So of course, I set off to fix that on my ARM machines.

# Enabling the cycle counter in kernel mode

User-mode access to the cycle counter has to be enabled through a kernel module. Ideally the kernel module should tear things down when it’s unloaded too.

## Flipping the bits

I was happy to find out that enabling the needed bits on the processor was not very difficult, and the documentation was nicely explanatory .

Essentially, you need to set some flags on a coprocessor debug register. The register in particular is CP15. The instruction is very long winded but pretty easy to look up in the ARM manual:

mcr p15, 0, <Rt>, c14, 0

where <Rt> is a register containing either 1, which enables user-mode access, or 0, which disables user-mode access. mcr stands for “Move to coprocessor register from ARM register.”

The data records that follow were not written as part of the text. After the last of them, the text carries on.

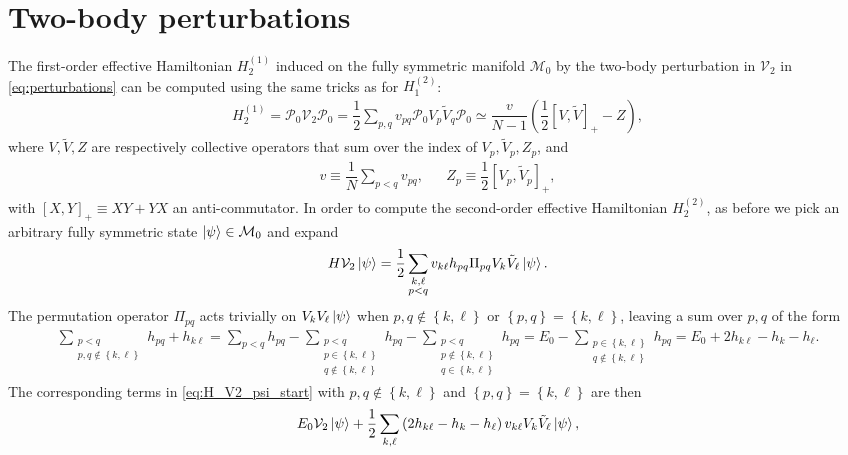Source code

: \documentclass[nofootinbib,notitlepage,11pt]{revtex4-2}
\newcommand{\f}[2]{\dfrac{#1}{#2}} %
\newcommand{\p}[1]{\left(#1\right)} %
\renewcommand{\sp}[1]{\left[#1\right]} %
\renewcommand{\set}[1]{\left\{#1\right\}} %
\newcommand{\1}{\mathds{1}}
\newcommand{\M}{\mathcal{M}}
\renewcommand{\P}{\mathcal{P}}
\newcommand{\V}{\mathcal{V}}
\begin{document}
\section{Two-body perturbations}

The first-order effective Hamiltonian $H_2^{(1)}$ induced on the fully
symmetric manifold $\M_0$ by the two-body perturbation in $\V_2$ in
\eqref{eq:perturbations} can be computed using the same tricks as for
$H_1^{(2)}$:
\begin{align}
  H_2^{(1)}
  = \P_0 \V_2 \P_0
  = \f12 \sum_{p,q} v_{pq} \P_0 V_p \tilde V_q \P_0
  \simeq \f{v}{N-1} \p{\f12 \sp{V,\tilde V}_+ - Z},
\end{align}
where $V,\tilde V,Z$ are respectively collective operators that sum
over the index of $V_p,\tilde V_p,Z_p$, and
\begin{align}
  v \equiv \f1N \sum_{p<q} v_{pq},
  &&
  Z_p \equiv \f12 \sp{V_p, \tilde V_p}_+,
\end{align}
with $\sp{X,Y}_+\equiv XY+YX$ an anti-commutator.  In order to compute
the second-order effective Hamiltonian $H_2^{(2)}$, as before we pick
an arbitrary fully symmetric state $\ket\psi\in\M_0$ and expand
\begin{align}
  H \V_2 \ket\psi
  = \f12 \sum_{\substack{k,\ell\\p<q}} v_{k\ell} h_{pq}
  \Pi_{pq} V_k \tilde V_\ell \ket\psi.
  \label{eq:H_V2_psi_start}
\end{align}
The permutation operator $\Pi_{pq}$ acts trivially on
$V_k V_\ell \ket\psi$ when $p,q\notin\set{k,\ell}$ or
$\set{p,q}=\set{k,\ell}$, leaving a sum over $p,q$ of the form
\begin{align}
  \sum_{\substack{p<q\\p,q\notin\set{k,\ell}}} h_{pq} + h_{k\ell}
  = \sum_{p<q} h_{pq}
  - \sum_{\substack{p<q\\p\in\set{k,\ell}\\q\notin\set{k,\ell}}} h_{pq}
  - \sum_{\substack{p<q\\p\notin\set{k,\ell}\\q\in\set{k,\ell}}} h_{pq}
  = E_0 - \sum_{\substack{p\in\set{k,\ell}\\q\notin\set{k,\ell}}} h_{pq}
  = E_0 + 2 h_{k\ell} - h_k - h_\ell.
\end{align}
The corresponding terms in \eqref{eq:H_V2_psi_start} with
$p,q\notin\set{k,\ell}$ and $\set{p,q}=\set{k,\ell}$ are then
\begin{align}
  E_0 \V_2 \ket\psi + \f12 \sum_{k,\ell}
  \p{2 h_{k\ell} - h_k - h_\ell}
  v_{k\ell} V_k \tilde V_\ell \ket\psi,
\end{align}
\end{document}

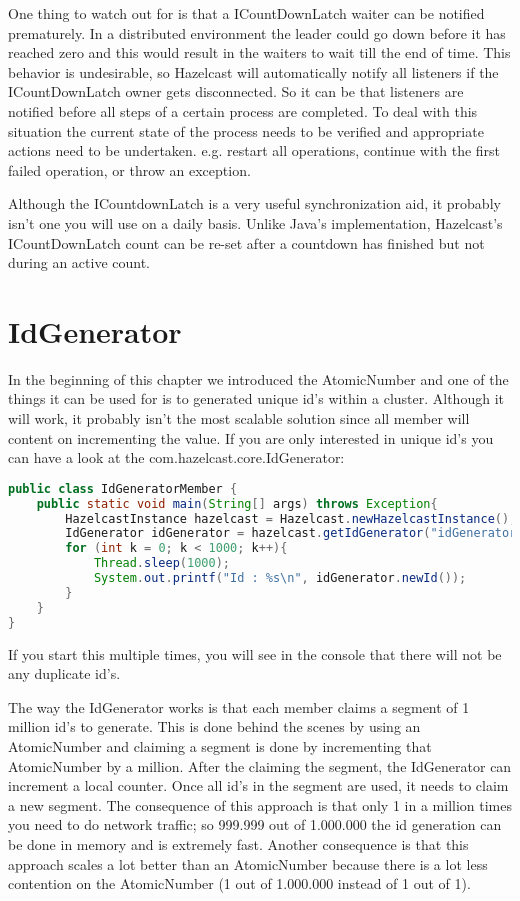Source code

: One thing to watch out for is that a ICountDownLatch waiter can be notified prematurely. In a distributed environment the leader could go down before it has reached zero and this would result in the waiters to wait till the end of time. This behavior is undesirable, so Hazelcast will automatically notify all listeners if the ICountDownLatch owner gets disconnected. So it can be that listeners are notified before all steps of a certain process are completed. To deal with this situation the current state of the process needs to be verified and appropriate actions need to be undertaken. e.g. restart all operations, continue with the first failed operation, or throw an exception.

Although the ICountdownLatch is a very useful synchronization aid, it probably isn't one you will use on a daily basis. Unlike Java's implementation, Hazelcast's ICountDownLatch count can be re-set after a countdown has finished but not during an active count. 

\section{IdGenerator}
In the beginning of this chapter we introduced the AtomicNumber and one of the things it can be used for is to generated unique id's within a cluster. Although it will work, it probably isn't the most scalable solution since all member will content on incrementing the value. If you are only interested in unique id's you can have a look at the com.hazelcast.core.IdGenerator:
\begin{lstlisting}[language=java]
public class IdGeneratorMember {
    public static void main(String[] args) throws Exception{
        HazelcastInstance hazelcast = Hazelcast.newHazelcastInstance();
        IdGenerator idGenerator = hazelcast.getIdGenerator("idGenerator");
        for (int k = 0; k < 1000; k++){
            Thread.sleep(1000);
            System.out.printf("Id : %s\n", idGenerator.newId());
        }
    }
}
\end{lstlisting}
If you start this multiple times, you will see in the console that there will not be any duplicate id's.

The way the IdGenerator works is that each member claims a segment of 1 million id's to generate. This is done behind the scenes by using an AtomicNumber and claiming a segment is done by incrementing that AtomicNumber by a million. After the claiming the segment, the IdGenerator can increment a local counter. Once all id's in the segment are used, it needs to claim a new segment. The consequence of this approach is that only 1 in a million times you need to do network traffic; so 999.999 out of 1.000.000 the id generation can be done in memory and is extremely fast. Another consequence is that this approach scales a lot better than an AtomicNumber because there is a lot less contention on the AtomicNumber (1 out of 1.000.000 instead of 1 out of 1).

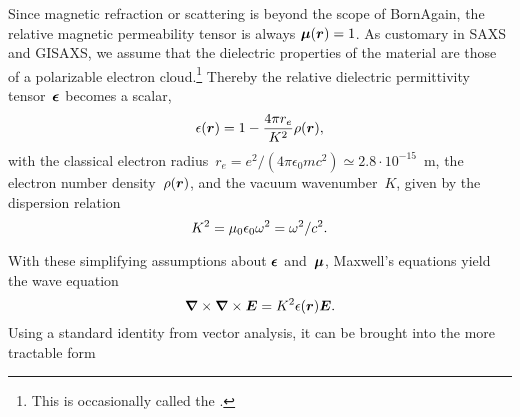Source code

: Since magnetic refraction or scattering is beyond the scope of BornAgain,
the relative magnetic permeability tensor is always $\bm{\mu}(\bm{r})=1$.
%
%
As customary in SAXS and GISAXS,
%
%
we assume
that the dielectric properties of the material are those of a polarizable electron cloud.\footnote
{This is occasionally called the 
%
 \cite{Lau31}.}
Thereby the relative dielectric permittivity tensor~$\bm{\epsilon}$
%
%
becomes a scalar,
\begin{equation}
  \epsilon(\bm{r})=1-\frac{4\pi r_e}{K^2}\rho(\bm{r}),
\end{equation}
%
%
with the classical electron radius~$r_e=e^2/(4\pi\epsilon_0 mc^2)\simeq2.8\cdot10^{-15}$~m,
%
%
%
the electron number density~$\rho(\bm{r})$,
%
%
%
and the vacuum wavenumber~$K$,
given by the dispersion relation
\begin{equation}
  K^2 = \mu_0\epsilon_0\omega^2 = \omega^2/c^2.
\end{equation}
%

With these simplifying assumptions about $\bm{\epsilon}$ and~$\bm{\mu}$,
Maxwell's equations yield the wave equation
\begin{equation}\label{ENabCrossNabE}
  \bm{\nabla}\times\bm{\nabla}\times\bm{E} = K^2\epsilon(\bm{r})\bm{E}.
\end{equation}
%
%
Using a standard identity from vector analysis, it can be brought into the more tractable form

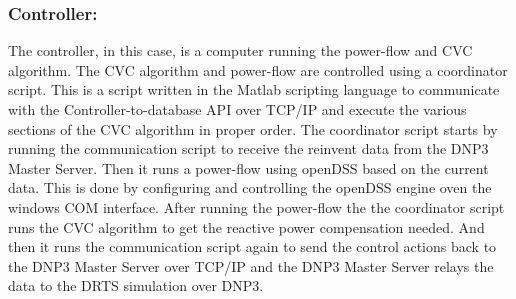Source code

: \subsubsection{Controller:}
The controller, in this case, is a computer running the power-flow and CVC algorithm. The CVC algorithm and power-flow are controlled using a coordinator script. This is a script written in the Matlab scripting language to communicate with the Controller-to-database API over TCP/IP and execute the various sections of the CVC algorithm in proper order. The coordinator script starts by running the communication script to receive the reinvent data from the DNP3 Master Server. Then it runs a power-flow using openDSS based on the current data. This is done by configuring and controlling the openDSS engine oven the windows COM interface. After running the power-flow the the coordinator script runs the CVC algorithm to get the reactive power compensation needed. And then it runs the communication script again to send the control actions back to the DNP3 Master Server over TCP/IP and the DNP3 Master Server relays the data to the DRTS simulation over DNP3.

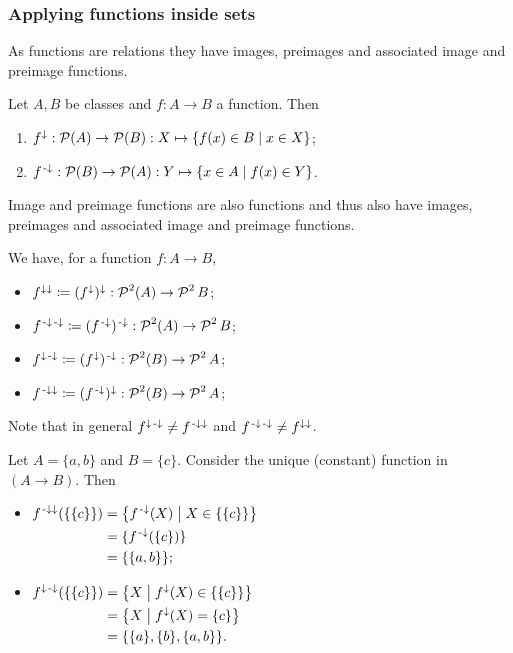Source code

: \subsubsection{Applying functions inside sets}
As functions are relations they have images, preimages and associated image and preimage functions.

\begin{lemma}
Let $A,B$ be classes and $f:A\to B$ a function. Then
\begin{enumerate}
\item $f^{\imf}: \powerset(A) \to \powerset(B): X\mapsto \setbuilder{f(x)\in B}{x\in X}$;
\item $f^{\preimf}: \powerset(B) \to \powerset(A): Y\mapsto \setbuilder{x\in A}{f(x) \in Y}$.
\end{enumerate}
\end{lemma}

Image and preimage functions are also functions and thus also have images, preimages and associated image and preimage functions.

We have, for a function $f:A\to B$,
\begin{itemize}
\item $f^{\imf\imf}\defeq (f^{\imf})^\imf: \powerset^2(A) \to \powerset^2{B}$;
\item $f^{\preimf\preimf}\defeq (f^{\preimf})^\preimf: \powerset^2(A) \to \powerset^2{B}$;
\item $f^{\imf\preimf}\defeq (f^{\imf})^\preimf: \powerset^2(B) \to \powerset^2{A}$;
\item $f^{\preimf\imf}\defeq (f^{\preimf})^\imf: \powerset^2(B) \to \powerset^2{A}$;
\end{itemize}

Note that in general $f^{\imf\preimf} \neq f^{\preimf\imf}$ and $f^{\preimf\preimf} \neq f^{\imf\imf}$.

\begin{example}
Let $A = \{a,b\}$ and $B = \{c\}$. Consider the unique (constant) function in $(A\to B)$. Then
\begin{itemize}
\item $\begin{aligned}[t]
f^{\preimf\imf}(\{\{c\}\}) &= \setbuilder{f^\preimf(X)}{X\in \{\{c\}\}} \\
&= \{f^\preimf(\{c\})\} \\
&= \{\{a,b\}\};
\end{aligned}$
\item $\begin{aligned}[t]
f^{\imf\preimf}(\{\{c\}\}) &= \setbuilder{X}{f^\imf(X)\in \{\{c\}\}} \\
&= \setbuilder{X}{f^\imf(X) = \{c\}} \\
&= \{ \{a\}, \{b\}, \{a,b\} \}.
\end{aligned}$
\end{itemize}
\end{example}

But besides enabling user-mode access to the counters, we also need to specify which counters we can access. One of these is the cycle counter (there are various other ones, like cache hits and branch predictor stats.) We can also set options, but we’ll just use the default options to enable all counters. In GNU C parlance, we can do this all with:

#define PERF_DEF_OPTS (1 | 16)
...
static void
enable_cpu_counters(void* data)
{
asm volatile("mcr p15, 0, %0, c9, c14, 0" :: "r"(1));
/* Program PMU and enable all counters */
asm volatile("mcr p15, 0, %0, c9, c12, 0" :: "r"(PERF_DEF_OPTS));
asm volatile("mcr p15, 0, %0, c9, c12, 1" :: "r"(0x8000000f));
}

The function to disable CPU counters is quite similar, just changing some of the indexes into CP15 around.

## Doing it across every processor

One important detail to keep in mind when doing all this is that for an SMP system, kernel threads which run your module code will be scheduled across various the various CPUs on your machine.

However, user-mode access to the cycle counter is a per-cpu configuration, because every CPU has a set of registers to keep track of, including debug ones. This means we have to enable access on every CPU. If we don’t do this, it’s possible that the kernel module’s init function enabling the counters will run on CPU A, and your program accessing the counter will be scheduled to run on CPU B.

In practice this means you’ll confusingly get illegal instruction errors about half the time you run your programs (although you can set the CPU affinity manually using taskset(1).)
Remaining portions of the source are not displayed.